Tripoli: A Kaleidoscope by Erin A. Neal and Yousuf Eltagouri
In the wake of Libya’s 2011 revolution, militias built a powerful role for themselves by filling the security vacuum left by the overthrow of strongman Muammar Qaddhafi. Armed groups emerged in all corners of Libya, but the complexity and prevalence is especially noticed in and around the capital, Tripoli.

Money, status, and authority strengthened the militias, as well as a decision early in the transition to expand almost eight-fold the number of men on the payroll of the security apparatus. Yet, the power armed groups wield today is a result of their adaptability to the chaos and ability to navigate factions and manipulate public institutions, or lack thereof. Read more here.

Murder in Istanbul and the Turkish Saudi Rivalry by Aaron Stein
On October 2, 2018, Jamal Khashoggi, a Saudi national living in self-exile in the United States, walked into the Saudi consulate in Istanbul. That was the last time he was seen alive. The reason for Jamal’s visit to the consulate is familiar to foreigners who marry Turkish nationals. To set-a-date for one’s wedding, the Turkish government requires a document certifying that you are not already married. Ultimately, it was Jamal’s fiancee, Hatice Cengiz, that alerted Turkish authorities about the disappearance, touching off a gruesome and tragic story, rooted in Saudi incompetence and Turkish opportunism to try and take advantage of global outrage over the reported death of a popular figure. Read more here.
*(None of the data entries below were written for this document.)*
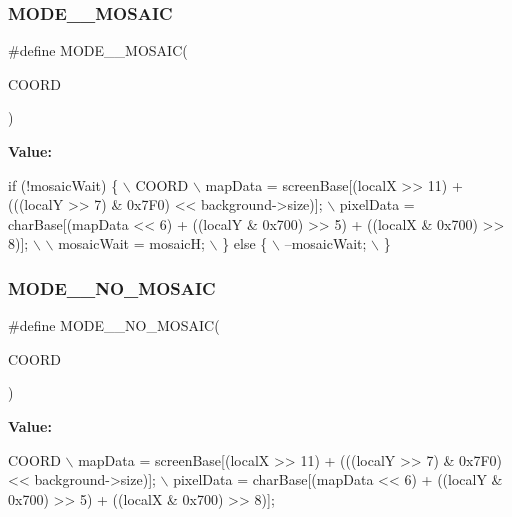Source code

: \subsubsection{\texorpdfstring{M\+O\+D\+E\+\_\+\_\+\+M\+O\+S\+A\+IC}{MODE\_2\_MOSAIC}}
{\footnotesize\ttfamily \#define M\+O\+D\+E\+\_\+\_\+\+M\+O\+S\+A\+IC(\begin{DoxyParamCaption}\item[{}]{C\+O\+O\+RD }\end{DoxyParamCaption})}

{\bfseries Value\+:}
\begin{DoxyCode}
\textcolor{keywordflow}{if} (!mosaicWait) \{ \(\backslash\)
            COORD \(\backslash\)
            mapData = screenBase[(localX >> 11) + (((localY >> 7) & 0x7F0) << background->size)]; \(\backslash\)
            pixelData = charBase[(mapData << 6) + ((localY & 0x700) >> 5) + ((localX & 0x700) >> 8)]; \(\backslash\)
            \(\backslash\)
            mosaicWait = mosaicH; \(\backslash\)
        \} \textcolor{keywordflow}{else} \{ \(\backslash\)
            --mosaicWait; \(\backslash\)
        \}
\end{DoxyCode}
\mbox{\label{software-bg_8c_a523cbe774cf992170ce1867f40de6981}} 
\subsubsection{\texorpdfstring{M\+O\+D\+E\+\_\+\_\+\+N\+O\+\_\+\+M\+O\+S\+A\+IC}{MODE\_2\_NO\_MOSAIC}}
{\footnotesize\ttfamily \#define M\+O\+D\+E\+\_\+\_\+\+N\+O\+\_\+\+M\+O\+S\+A\+IC(\begin{DoxyParamCaption}\item[{}]{C\+O\+O\+RD }\end{DoxyParamCaption})}

{\bfseries Value\+:}
\begin{DoxyCode}
COORD \(\backslash\)
    mapData = screenBase[(localX >> 11) + (((localY >> 7) & 0x7F0) << background->size)]; \(\backslash\)
    pixelData = charBase[(mapData << 6) + ((localY & 0x700) >> 5) + ((localX & 0x700) >> 8)];
\end{DoxyCode}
Women’s Rights in Morocco: Balancing Domestic and International Law by Leila Hanafi and Danielle Hites
Despite Morocco’s many legal advances in women’s rights, its lack of effective implementation and the existence of legislative loopholes undermines its reputation as an open, tolerant, and progressive country. In recent months, Morocco’s human rights record has come under the scrutiny of international organizations, notably the UN Human Rights Council latest UPR. Morocco’s questionable human rights—and specifically, women’s rights—abuses are a liability to its role as a US ally, a relationship that offers trade, investment, military, and diplomatic benefits to the nation. Read more here.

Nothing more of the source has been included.